Wallace struck late in the first half when the Crusaders kicked the ball toward the Sabres end, and regained possession. He was then successful on a long convert from near the sidelines to give St. Paul’s a 7-0 lead.

“It was back and forth and I thought our boys came out and enjoyed the majority of the possession in the first half,” Souris head coach Brian Yon said. “They’re a good team, and if you make one mistake, they’ll make you pay for it.

“They kicked one in behind and we didn’t quite execute on our counterattack and they got the turnover and punched one over. But even then, it’s a 7-0 game. If you had told me we were going to be down 7-0 at the half against St. Paul’s, I would have taken it.”

The Sabres had an outstanding chance to tie the game early in second half when a solo rush came within a few yards of the goal-line, but the Crusaders regained control of the ball and pushed up the field, with Klus ultimately running the ball in.

“Our support runners weren’t there and he was isolated and they stole the ball,” said Yon, who noted there was a similar instance late in the second half. “Good on (the Crusaders) for doing that, that’s what they’re supposed to do. There were a couple of times we had line breaks and were isolated and just didn’t have the support. If we had the support on those two runs, we probably score.”
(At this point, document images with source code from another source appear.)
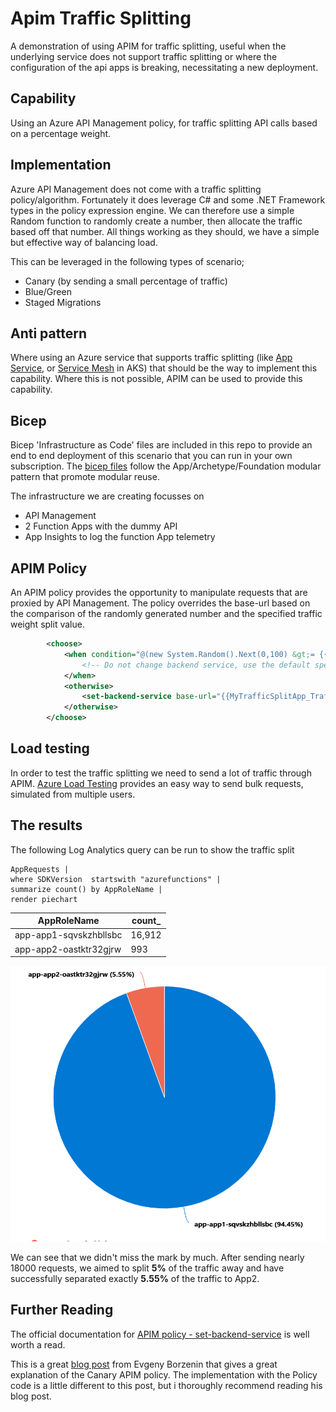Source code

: # Apim Traffic Splitting

A demonstration of using APIM for traffic splitting, useful when the underlying service does not support traffic splitting or where the configuration of the api apps is breaking, necessitating a new deployment.

## Capability

Using an Azure API Management policy, for traffic splitting API calls based on a percentage weight.

## Implementation

Azure API Management does not come with a traffic splitting policy/algorithm. Fortunately it does leverage C# and some .NET Framework types in the policy expression engine. We can therefore use a simple Random function to randomly create a number, then allocate the traffic based off that number. All things working as they should, we have a simple but effective way of balancing load.

This can be leveraged in the following types of scenario;

- Canary (by sending a small percentage of traffic)
- Blue/Green
- Staged Migrations

## Anti pattern

Where using an Azure service that supports traffic splitting (like [App Service](https://docs.microsoft.com/en-us/azure/app-service/deploy-staging-slots#route-traffic), or [Service Mesh](https://docs.microsoft.com/en-us/azure/aks/servicemesh-about) in AKS) that should be the way to implement this capability. Where this is not possible, APIM can be used to provide this capability.
## Bicep

Bicep 'Infrastructure as Code' files are included in this repo to provide an end to end deployment of this scenario that you can run in your own subscription. The [bicep files](bicep) follow the App/Archetype/Foundation modular pattern that promote modular reuse.

The infrastructure we are creating focusses on

- API Management
- 2 Function Apps with the dummy API
- App Insights to log the function App telemetry

## APIM Policy

An APIM policy provides the opportunity to manipulate requests that are proxied by API Management.
The policy overrides the base-url based on the comparison of the randomly generated number and the specified traffic weight split value.

```xml
        <choose>
            <when condition="@(new System.Random().Next(0,100) &gt;= {{MyTrafficSplitApp_TrafficSplitWeight}})">
                <!-- Do not change backend service, use the default specified in the API definition -->
            </when>
            <otherwise>
                <set-backend-service base-url="{{MyTrafficSplitApp_TrafficBaseUrlOverride}}" />
            </otherwise>
        </choose>
```

## Load testing

In order to test the traffic splitting we need to send a lot of traffic through APIM.
[Azure Load Testing](https://azure.microsoft.com/en-gb/services/load-testing/) provides an easy way to send bulk requests, simulated from multiple users.

## The results

The following Log Analytics query can be run to show the traffic split

```kql
AppRequests |
where SDKVersion  startswith "azurefunctions" |
summarize count() by AppRoleName |
render piechart
```

| AppRoleName | count_ |
| ----------- | ------ |
| app-app1-sqvskzhbllsbc | 16,912 |
| app-app2-oastktr32gjrw | 993 |

![pie chart](trafficsplitresultspie.png)

We can see that we didn't miss the mark by much. After sending nearly 18000 requests, we aimed to split **5%** of the traffic away and have successfully separated exactly **5.55%** of the traffic to App2.

## Further Reading

The official documentation for [APIM policy - set-backend-service](https://docs.microsoft.com/en-us/azure/api-management/api-management-transformation-policies#SetBackendService) is well worth a read.

This is a great [blog post](https://borzenin.com/apim-canary-policy/) from
Evgeny Borzenin that gives a great explanation of the Canary APIM policy. The implementation with the Policy code is a little different to this post, but i thoroughly recommend reading his blog post.



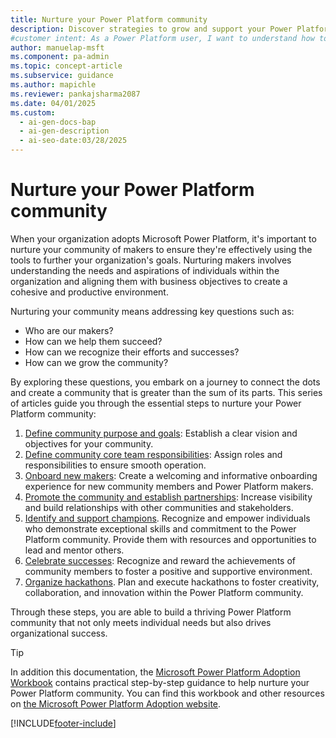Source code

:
 ```yaml
---
title: Nurture your Power Platform community
description: Discover strategies to grow and support your Power Platform community, from onboarding makers to celebrating their achievements.
#customer intent: As a Power Platform user, I want to understand how to nurture my organization's maker community so that I can align their efforts with business goals.
author: manuelap-msft
ms.component: pa-admin
ms.topic: concept-article
ms.subservice: guidance
ms.author: mapichle
ms.reviewer: pankajsharma2087
ms.date: 04/01/2025
ms.custom:
  - ai-gen-docs-bap
  - ai-gen-description
  - ai-seo-date:03/28/2025
---
```


# Nurture your Power Platform community

When your organization adopts Microsoft Power Platform, it's important to nurture your community of makers to ensure they're effectively using the tools to further your organization's goals. Nurturing makers involves understanding the needs and aspirations of individuals within the organization and aligning them with business objectives to create a cohesive and productive environment.

Nurturing your community means addressing key questions such as:

- Who are our makers?
- How can we help them succeed?
- How can we recognize their efforts and successes?
- How can we grow the community?

By exploring these questions, you embark on a journey to connect the dots and create a community that is greater than the sum of its parts. This series of articles guide you through the essential steps to nurture your Power Platform community:

1. [Define community purpose and goals](community-goals.md): Establish a clear vision and objectives for your community.
1. [Define community core team responsibilities](community-core-team.md): Assign roles and responsibilities to ensure smooth operation.
1. [Onboard new makers](onboard-makers.md): Create a welcoming and informative onboarding experience for new community members and Power Platform makers.
1. [Promote the community and establish partnerships](community-promote.md): Increase visibility and build relationships with other communities and stakeholders.
1. [Identify and support champions](champions.md). Recognize and empower individuals who demonstrate exceptional skills and commitment to the Power Platform community. Provide them with resources and opportunities to lead and mentor others.
1. [Celebrate successes](show-and-tell.md): Recognize and reward the achievements of community members to foster a positive and supportive environment.
1. [Organize hackathons](hackathons.md). Plan and execute hackathons to foster creativity, collaboration, and innovation within the Power Platform community.

Through these steps, you are able to build a thriving Power Platform community that not only meets individual needs but also drives organizational success.

> [!TIP]
> In addition this documentation, the [Microsoft Power Platform Adoption Workbook](https://aka.ms/powerplatformadoptionworkbook) contains practical step-by-step guidance to help nurture your Power Platform community. You can find this workbook and other resources on [the Microsoft Power Platform Adoption website](https://adoption.microsoft.com/powerplatform).

[!INCLUDE[footer-include](../../includes/footer-banner.md)]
Soon after his first try, Klus struck again, and while neither convert worked out, St. Paul’s had a 17-0 lead.

“The boys just let up a bit,” said Punay, whose try and convert came after Macdonell had given the Crusaders a 24-0 lead. “I think we just saw the boys — there was all this talk coming into the game that they were way better than us — but in the first half we gave it to them. It was good rugby. It just sucks that it had to end up like that.”

Yon said his team simply wasn’t as good to start the second half, but he liked how they responded after St. Paul’s took the 24-point lead.

“We started to get tired,” Yon said. “When you have a team like that — they’re big, they’re fit — you get tired and start to make mistakes and our defensive structure kind of broke down a little bit and they punched a couple of easy ones over.

“But the boys kicked it into gear again, and in the last eight to 10 minutes, it was all us and we came down and scored and had them under pressure again.”

St. Paul’s played just seven games this year, including three in the regular season, the city final, an exhibition matchup and two at provincials.

Crusaders coach Ally Leckie said Souris was certainly a terrific opponent to end the season against.

“They played a fantastic game and gave us a real fight and run for our money in the first half,” Leckie said. “It was tied 0-0 for quite a while and I’m really glad we got to see them in this tournament.”

Klus agreed.

“They’re definitely the strongest team we’ve played for sure,” Klus said. “Their passing was a lot stronger than I’ve seen from any other team, they knew how to tackle and their rucking was really strong as well.”

Even in defeat, Punay said his team always worked hard. He added it was one of the defining characteristics of their season.

“The boys just stuck with it,” Punay said. “We didn’t let up one bit. Every game we went to, the other team was talking about ‘These guys are so much smaller than us, we’re bigger than them’ and they thought they could handle us.

“We’ve got dogs on this team that stick it to them. We play physically and teams don’t expect that from us. It’s just Souris boys and how we play.”

Yon said he’ll remember this team, which won the league title in Dauphin, for its perseverance.

“Coming off two years of not being able to play sports due to COVID, some of these boys came in and just took off where they left off two years ago,” Yon said. “Our Grade 12s were only Grade 9s, and we all these young guys, all these new guys coming in. Most of our team is Grade 9 and 10 and the young guys got behind our leaders and they worked and got better.”

Punay was joined on the team by five other graduating seniors, Austin Gordon, Noah Landry-Svetec, Shaine Murphy, Colin Nay and Stevie Ross.

Yon said the group, which came through the youth program in Souris, will be missed.

“I don’t think I can ask much more out of this group,” Yon said. “They’ve been great for us all year and we’re really sad to see our seniors go. That’s the challenge of high school sports. We’re losing six special kids who have been with us for a long time.”